Why Use Business Credit?
Your small business's credit is linked to your personal credit unless you have taken certain steps to avoid this. If you are just starting your business, then the business is essentially an extension of yourself. Your business and personal credit report will initially be linked.
By establishing business credit, you separate your personal credit from your business. This will prevent either one from affecting the other. For example, if you miss a few credit card payments on your personal account, that won't be reflected on your business credit.
How to Establish Business Credit
Establishing business credit separate from your personal credit is not complicated, but it does take time and effort. Begin by separating your business finances from your personal finances. Set up a business bank account, and keep your books separate.
A good way to start is by getting a credit card, small loan, or credit line from your bank in the name of your business.
Credit reporting bureau Experian recommends establishing yourself as a business entity, such as a limited liability corporation (LLC), to begin building credit. However, you may be able to qualify for business credit cards without incorporating your business.
You may also need to apply for an employer identification number with the Internal Revenue Service (IRS), depending on the type of business entity you establish. Setting up a dedicated phone line in the name of your business can also help build business credit.
Financing for Business Credit
Until you establish good business credit, most lenders will require a personal guarantee when requesting a business loan. You’ll need to put assets such as your home on the line, and those assets serve as collateral for the loan.
You might be able to find a lender that will grant you a no-personal-guarantee loan. No-personal-guarantee loans will keep your personal assets out of your business finances.
Business owners have lending options that average consumers don't. Many different types of startup business loans have been developed specifically with small business owners in mind.
Build Credit With Suppliers
Credit doesn’t have to be a formal loan; you can also initiate a credit deal with suppliers. Anytime you get goods and services today, but you don’t have to pay until later, you're establishing a line of credit. The entity giving you goods and services becomes a creditor. By sticking to payment plans, you're building business credit.
Suppliers and partners can report your credit to business credit bureaus, but they might not necessarily do so. If they don’t report, it’s possible to add these trade lines yourself as references to your Dun & Bradstreet report.
Dun and Bradstreet provides suggestions of what kind of trade references to list, and how they affect your business's credit score.
Provide Information and Monitor
Building your business’s credit isn’t exactly effortless. You may need to provide extra information to the credit bureaus. You’ll also want to make sure the information they do have is accurate. Review your credit reports periodically and fix any errors you find.
Business Credit Bureaus
Business credit rating companies are abundant, so focus on the three major bureaus as you build credit: Dun & Bradstreet, Equifax, and Experian.
Each bureau has its own scoring model, and they all use different information. This is how business credit scores differ from individual credit scores. Your individual credit scores are similar between the credit bureaus (although perhaps not identical). Even custom scoring models will put you in more or less the same category between lenders.
With business credit scores, on the other hand, the information comes from different sources.

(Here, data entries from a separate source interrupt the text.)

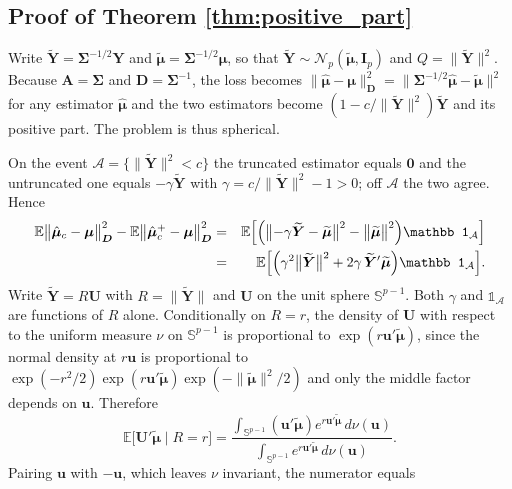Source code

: \documentclass[pdflatex,sn-mathphys-num]{sn-jnl}%
\theoremstyle{thmstyleone}%
\theoremstyle{thmstyletwo}%
\theoremstyle{thmstylethree}%
\newcommand{\E}{\mathbb{E}}
\begin{document}
\begin{appendices}
\subsection*{Proof of Theorem \ref{thm:positive_part}}

Write $\widetilde{\bm Y}=\bm\Sigma^{-1/2}\bm Y$ and $\widetilde{\bm\mu}=\bm\Sigma^{-1/2}\bm\mu$, so that $\widetilde{\bm Y}\sim\mathcal N_p(\widetilde{\bm\mu},\bm I_p)$ and $Q=\|\widetilde{\bm Y}\|^2$. Because $\bm A=\bm\Sigma$ and $\bm D=\bm\Sigma^{-1}$, the loss becomes $\|\hat{\bm\mu}-\bm\mu\|^2_{\bm D}=\|\bm\Sigma^{-1/2}\hat{\bm\mu}-\widetilde{\bm\mu}\|^2$ for any estimator $\hat{\bm\mu}$ and the two estimators become $(1-c/\|\widetilde{\bm Y}\|^2)\widetilde{\bm Y}$ and its positive part. The problem is thus spherical.

On the event $\mathcal A=\{\|\widetilde{\bm Y}\|^2<c\}$ the truncated estimator equals $\bm 0$ and the untruncated one equals $-\gamma\widetilde{\bm Y}$ with $\gamma=c/\|\widetilde{\bm Y}\|^2-1>0$; off $\mathcal A$ the two agree. Hence
\begin{eqnarray}
\label{eq:pf_pp_diff}
\E\bigl\|\hat{\bm\mu}_c-\bm\mu\bigr\|^2_{\bm D}
-\E\bigl\|\hat{\bm\mu}^{+}_c-\bm\mu\bigr\|^2_{\bm D}
&=&
\E\Bigl[\Bigl(\bigl\|-\gamma\widetilde{\bm Y}-\widetilde{\bm\mu}\bigr\|^2-\bigl\|\widetilde{\bm\mu}\bigr\|^2\Bigr)\mathbb 1_{\mathcal A}\Bigr]
\cr
&=&
\E\Bigl[\Bigl(\gamma^{2}\bigl\|\widetilde{\bm Y}\bigr\|^{2}+2\gamma\,\widetilde{\bm Y}'\widetilde{\bm\mu}\Bigr)\mathbb 1_{\mathcal A}\Bigr].
\end{eqnarray}
Write $\widetilde{\bm Y}=R\bm U$ with $R=\|\widetilde{\bm Y}\|$ and $\bm U$ on the unit sphere $\mathbb S^{p-1}$. Both $\gamma$ and $\mathbb 1_{\mathcal A}$ are functions of $R$ alone. Conditionally on $R=r$, the density of $\bm U$ with respect to the uniform measure $\nu$ on $\mathbb S^{p-1}$ is proportional to $\exp(r\bm u'\widetilde{\bm\mu})$, since the normal density at $r\bm u$ is proportional to $\exp(-r^2/2)\exp(r\bm u'\widetilde{\bm\mu})\exp(-\|\widetilde{\bm\mu}\|^2/2)$ and only the middle factor depends on $\bm u$. Therefore
\begin{equation}
\E\bigl[\bm U'\widetilde{\bm\mu}\mid R=r\bigr]
=
\frac{\int_{\mathbb S^{p-1}}(\bm u'\widetilde{\bm\mu})e^{r\bm u'\widetilde{\bm\mu}}\,d\nu(\bm u)}
     {\int_{\mathbb S^{p-1}}e^{r\bm u'\widetilde{\bm\mu}}\,d\nu(\bm u)} .
\end{equation}
Pairing $\bm u$ with $-\bm u$, which leaves $\nu$ invariant, the numerator equals
\begin{equation}

\end{equation}
\end{appendices}
\end{document}
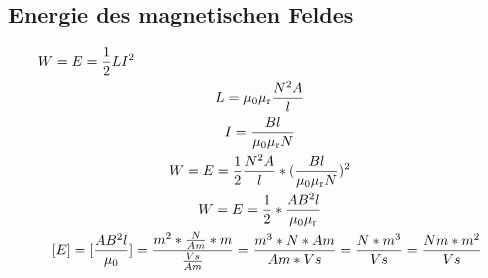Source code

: \documentclass{scrartcl}
\begin{document}
        \subsection*{Energie des magnetischen Feldes}
            \begin{equation}
                \begin{multlined}
                    W = E = \frac{1}{2}LI^2 \\
                    L = \mu\textsubscript{0}\mu\textsubscript{r}\frac{N^2A}{l} \\
                    I = \frac{Bl}{\mu\textsubscript{0}\mu\textsubscript{r}N} \\
                    W = E = \frac{1}{2}\frac{N^2A}{l}*(\frac{Bl}{\mu\textsubscript{0}\mu\textsubscript{r}N})^2 \\
                    W = E = \frac{1}{2}*\frac{AB^2l}{\mu\textsubscript{0}\mu\textsubscript{r}} \\
                    [E] = [\frac{AB^2l}{\mu\textsubscript{0}}] = \frac{m^2*\frac{N}{Am}*m}{\frac{Vs}{Am}} = \frac{m^3*N*Am}{Am*Vs} = \frac{N*m^3}{Vs} = \frac{Nm*m^2}{Vs} 
                \end{multlined}
            \end{equation}
\end{document}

For example, at Dun & Bradstreet, you provide much of the information to fill out your profile and your DUNS number. Each bureau may score and operate differently.
However, as with personal scores, these business credit scores serve a similar function—they affect your business's ability to conduct business on credit. They're based on your payment history, public records, and other information.
Cost is another major difference between your personal credit and business credit scores. Be prepared to pay for information, whether you’re asking or providing information. You don’t get free credit reports every year. Instead, you’ll pay a modest fee to monitor your credit.
The Bottom Line
It can be a painful process to separate your business and personal credit. However, the benefits outweigh the costs of the effort. In the end, you know your personal credit is safe if something happens to your business, and if something happens to your personal credit, your business won't suffer for it.